Junto a su talento, Lou Reed desarrolló otro sello distintivo desde sus comienzos: su mal carácter. Consciente de su genio para componer, desarrolló también una personalidad irascible, egocéntrica y cambiante. Ya sin Cale, la Velvet siguió sacando discos tan buenos como invendibles, aunque dejando un buen puñado de clásicos como «Sweet Jane» o «White Light / White Heat». La gran audiencia no estaba entonces preparada para escuchar obras tan vanguardistas y originales que exigían un esfuerzo para el oyente.

En agosto de 1970, Reed dejó a la Velvet y se lanzó en solitario con un álbum, titulado como su nombre, que fue otro gran fracaso. Y cuando nadie daba nada por él como artista comercial, se cruzó en su camino David Bowie para producir una obra de arte llamada «Transformer» (1972), con la canción «Walk on the Wild Side» a la cabeza. Luego vino otra maravilla, «Berlin», vuelta de tuerca del genio de Reed para tratar asuntos sucios como la prostitución, la violencia, la infancia rota o el asesinato. Se adelantó a su tiempo creando grandes temas a partir de una sensibilidad única para combinar acordes sencillos, riffs distintivos, riesgo, letras emocionantes y una voz profunda. Al tiempo, desarrolló un perverso gusto para seguir sus propias leyes, buscar caminos ajenos a la industria. Parecía disfrutar entregando álbumes («Metal Machine Music», «Street Hassle», «Growing Up in Public») que sabía que eran invendibles. Y cuando hacía una maravilla comercial («Coney Island Baby»), la crítica y el público le daban la espalda.

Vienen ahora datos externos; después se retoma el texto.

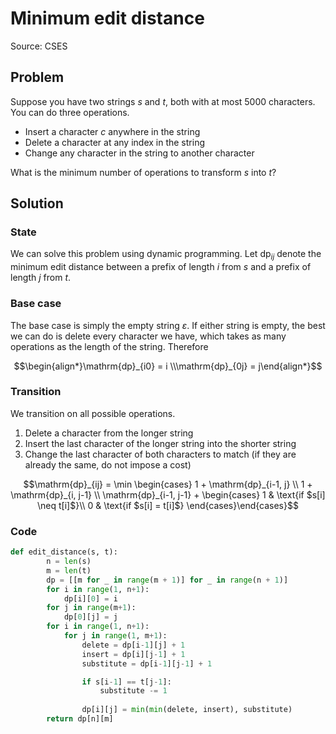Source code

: # Minimum edit distance

Source: CSES

## Problem

Suppose you have two strings $s$ and $t$, both with at most 5000 characters. You can do three operations.

- Insert a character $c$ anywhere in the string
- Delete a character at any index in the string
- Change any character in the string to another character

What is the minimum number of operations to transform $s$ into $t$?

## Solution

### State

We can solve this problem using dynamic programming. Let $\mathrm{dp}_{ij}$ denote the minimum edit distance between a prefix of length $i$ from $s$ and a prefix of length $j$ from $t$.

### Base case

The base case is simply the empty string $\varepsilon$. If either string is empty, the best we can do is delete every character we have, which takes as many operations as the length of the string. Therefore

$$\begin{align*}\mathrm{dp}_{i0} = i \\\mathrm{dp}_{0j} = j\end{align*}$$

### Transition

We transition on all possible operations.

1. Delete a character from the longer string
2. Insert the last character of the longer string into the shorter string
3. Change the last character of both characters to match (if they are already the same, do not impose a cost)

$$\mathrm{dp}_{ij} =
\min \begin{cases} 
1 + \mathrm{dp}_{i-1, j} \\
1 +  \mathrm{dp}_{i, j-1} \\
\mathrm{dp}_{i-1, j-1} + 
\begin{cases}
1 & \text{if $s[i] \neq t[i]$}\\
0 & \text{if $s[i] = t[i]$}
\end{cases}\end{cases}$$

### Code

```python
def edit_distance(s, t):
        n = len(s)
        m = len(t)
        dp = [[m for _ in range(m + 1)] for _ in range(n + 1)]
        for i in range(1, n+1):
            dp[i][0] = i
        for j in range(m+1):
            dp[0][j] = j
        for i in range(1, n+1):
            for j in range(1, m+1):
                delete = dp[i-1][j] + 1
                insert = dp[i][j-1] + 1
                substitute = dp[i-1][j-1] + 1

                if s[i-1] == t[j-1]: 
                    substitute -= 1
                
                dp[i][j] = min(min(delete, insert), substitute)
        return dp[n][m]
```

Como tantos otros compañeros de generación, Lou Reed sufrió una enorme crisis creativa en los años 80, pero el regreso estuvo a la altura de su biografía. Cuando nadie lo esperaba, su mente fue capaz de crear en 1989 otra de esas obras que definen el arte. Se llamó «New York», otra belleza salvaje, ejemplo de escritura elevada a la altura de arte. Luego llegó su reencuentro con Cale para homenajear a Warhol con «Songs for Drella» y en 1992 publicó «Magic and Loss», uno de los álbumes más dramáticos jamás escritos, en este caso sobre el cáncer.

Epitafio musical

Lou Reed había vuelto para quedarse mucho tiempo y discos como «Set the Twilight Reeling» o «Ecstasy» así lo atestiguaron. Además, fue capaz de juntar una excelente banda de acompañamiento más o menos fija y se le vio disfrutar de sus conciertos, en los que buscaba la emoción más sincera desestimando el artificio en favor de la esencia. Pero a partir de 2000, Reed entró en una nueva sequía creativa de la que ya nunca salió a pesar de seguir dando buenos conciertos. No volvió a publicar nada trascendente y mucho menos el que ahora es su epitafio, el discretísimo «Lulu», grabado en 2011 junto a Metallica. Pero deja un legado que forma parte de los libros de historia de la cultura, una obra marcada por la extrema sensibilidad, riesgo, crudeza y belleza, canciones que definieron un modelo único de escritura que muchos intentaron imitar para caer en el mayor de los ridículos. Porque Lou Reed siempre vivió un paso por delante de la mayoría. «La música lo es todo –escribiría en su día–. La gente debería morir por ella. La gente está muriendo por todo lo demás, así que por qué no morir por la música. Salva más vidas». Probablemente falleció más tarde de lo que pensaba cuando era adolescente, pero demasiado pronto para quienes amaron su música. Con Reed, con las lágrimas, se va una mente y un corazón únicos para el rock and roll, uno de sus creadores más románticamente salvajes. Ayer era mortal y hoy es inmortal.